Past marketing campaigns do not have the same level of buzz, though. Rebelez said that for IHOP to double lunch and dinner audiences, it is to see IHOP as a "player in the burger business".
The efforts of IHOP did not go unnoticed. The social media campaign received over 30 billion media impressions and, according to Rebelez, was the subject of 20,000 news stories. According to YouGov, which daily tracks the perception of more than 1,500 brands through its BrandIndex, the IHOP Word of Mouth score increased from 19 percent to 30 percent the week after it was announced.
The revenue of the IHOP is not yet known whether the marketing flash will bring financial gain.
Analysts had speculations about the success of the marketing campaign.
Maxim Group analyst Stephen Anderson said that IHOP has made itself a topic of conversation more effectively than ever – a move he believes will bring fruit to the company's sale of non-breakfast products ,
Some companies have had success in the following quarter after experimenting with a name change to highlight another menu item Anderson.
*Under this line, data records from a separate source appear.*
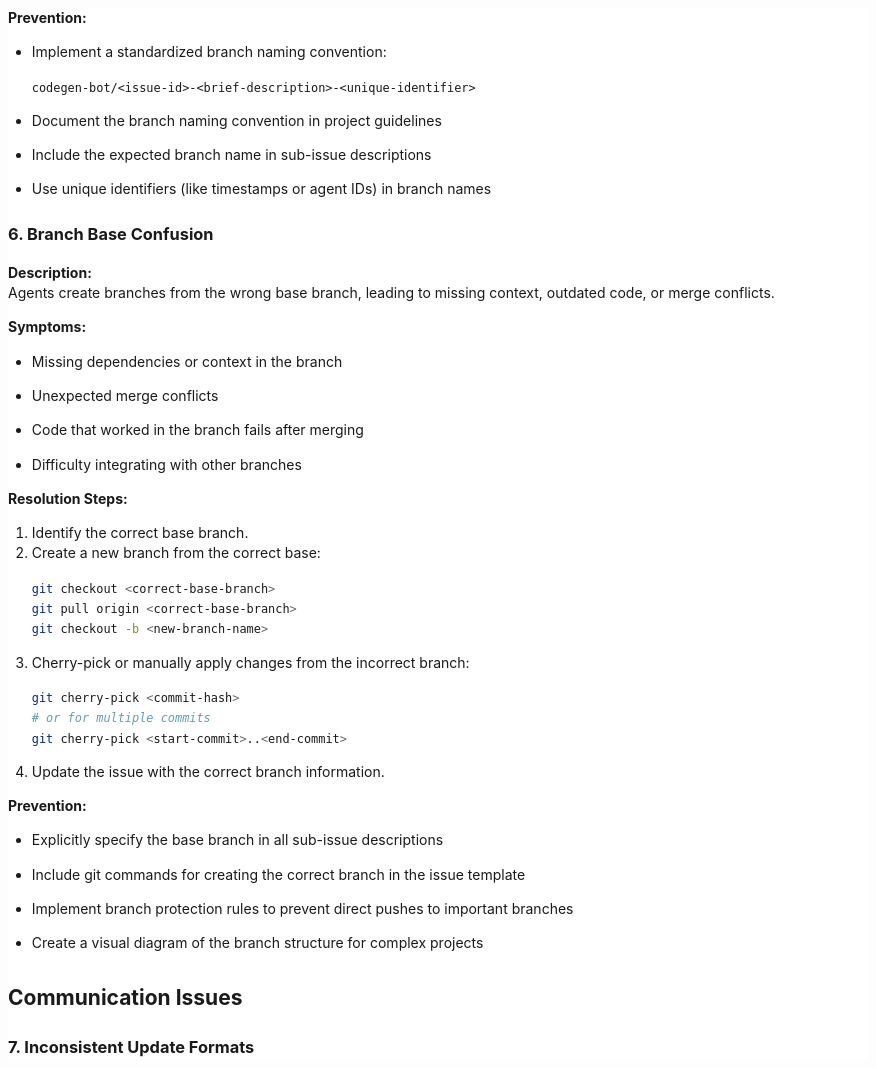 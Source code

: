**Prevention:**

- Implement a standardized branch naming convention:
   ```
   codegen-bot/<issue-id>-<brief-description>-<unique-identifier>
   ```

- Document the branch naming convention in project guidelines

- Include the expected branch name in sub-issue descriptions

- Use unique identifiers (like timestamps or agent IDs) in branch names

### 6. Branch Base Confusion

**Description:**  
Agents create branches from the wrong base branch, leading to missing context, outdated code, or merge conflicts.

**Symptoms:**

- Missing dependencies or context in the branch

- Unexpected merge conflicts

- Code that worked in the branch fails after merging

- Difficulty integrating with other branches

**Resolution Steps:**
1. Identify the correct base branch.
2. Create a new branch from the correct base:
   ```bash
   git checkout <correct-base-branch>
   git pull origin <correct-base-branch>
   git checkout -b <new-branch-name>
   ```
3. Cherry-pick or manually apply changes from the incorrect branch:
   ```bash
   git cherry-pick <commit-hash>
   # or for multiple commits
   git cherry-pick <start-commit>..<end-commit>
   ```
4. Update the issue with the correct branch information.

**Prevention:**

- Explicitly specify the base branch in all sub-issue descriptions

- Include git commands for creating the correct branch in the issue template

- Implement branch protection rules to prevent direct pushes to important branches

- Create a visual diagram of the branch structure for complex projects

## Communication Issues

### 7. Inconsistent Update Formats
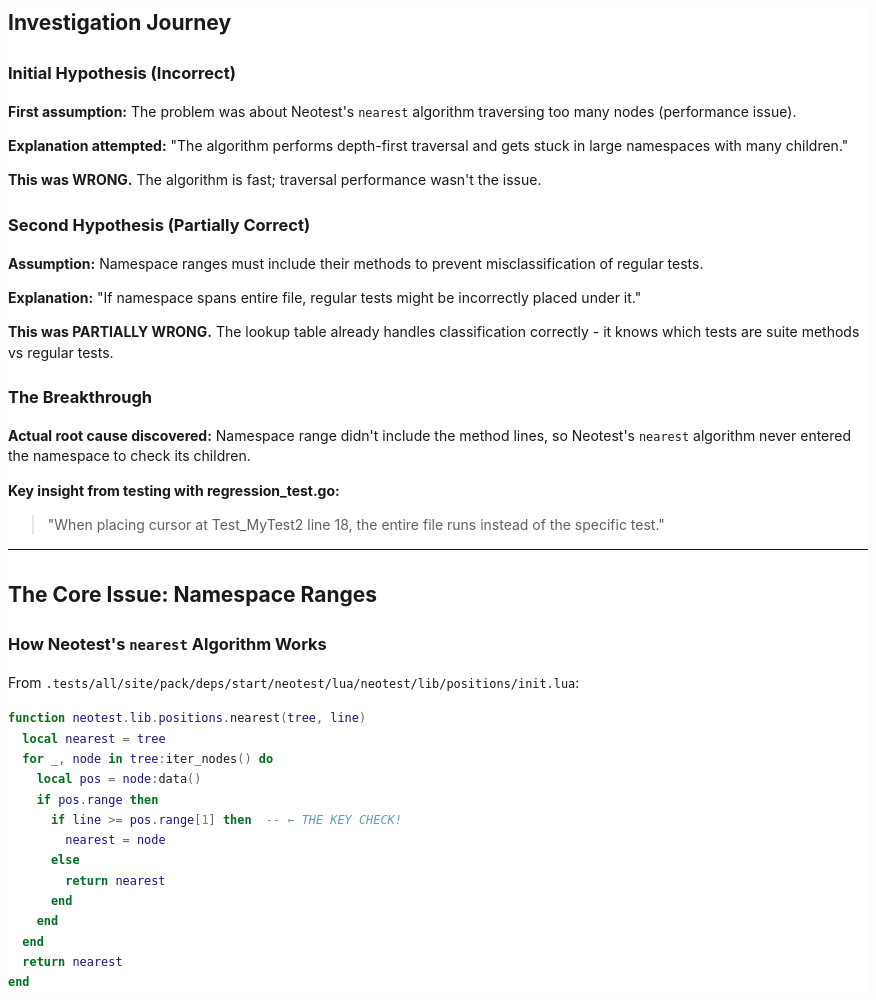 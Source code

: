 ## Investigation Journey

### Initial Hypothesis (Incorrect)

**First assumption:** The problem was about Neotest's `nearest` algorithm traversing too many nodes (performance issue).

**Explanation attempted:** "The algorithm performs depth-first traversal and gets stuck in large namespaces with many children."

**This was WRONG.** The algorithm is fast; traversal performance wasn't the issue.

### Second Hypothesis (Partially Correct)

**Assumption:** Namespace ranges must include their methods to prevent misclassification of regular tests.

**Explanation:** "If namespace spans entire file, regular tests might be incorrectly placed under it."

**This was PARTIALLY WRONG.** The lookup table already handles classification correctly - it knows which tests are suite methods vs regular tests.

### The Breakthrough

**Actual root cause discovered:** Namespace range didn't include the method lines, so Neotest's `nearest` algorithm never entered the namespace to check its children.

**Key insight from testing with regression_test.go:**
> "When placing cursor at Test_MyTest2 line 18, the entire file runs instead of the specific test."

---

## The Core Issue: Namespace Ranges

### How Neotest's `nearest` Algorithm Works

From `.tests/all/site/pack/deps/start/neotest/lua/neotest/lib/positions/init.lua`:

```lua
function neotest.lib.positions.nearest(tree, line)
  local nearest = tree
  for _, node in tree:iter_nodes() do
    local pos = node:data()
    if pos.range then
      if line >= pos.range[1] then  -- ← THE KEY CHECK!
        nearest = node
      else
        return nearest
      end
    end
  end
  return nearest
end
```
Pizza Hut was temporarily converted into pasta hat in the UK almost a decade ago. Over the next 12 months, after using that name, Anderson said sales were up more than 1 percent.
Anderson also noted that the emphasis on burgers on IHOP coincides with the recent introduction of the national delivery service as burgers "travel well."
Hill Hill's CEO Hill Hill said he was not sure if the move would lead to higher sales. However, he says it is "out of place" to assume that an increased conversation would lead to a bigger win for IHOP.
Despite economic results, Hill said he did not like the campaign because of misleading customers and stakeholders alike changed his name. IHOP told USA TODAY that the name change was temporary before launch on June 11th.
"Any marketing trick based on dishonesty says something about your culture," said Hill. "It says you care more about sales than integrity."
Although Rebelez declined to comment on IHOP's sale of burgers and total revenues, he hinted that the company's new burger line was a success.
"I will grow your business, you have to take it from someone else," he said. "Someone else out there lost a burger sale at our expense."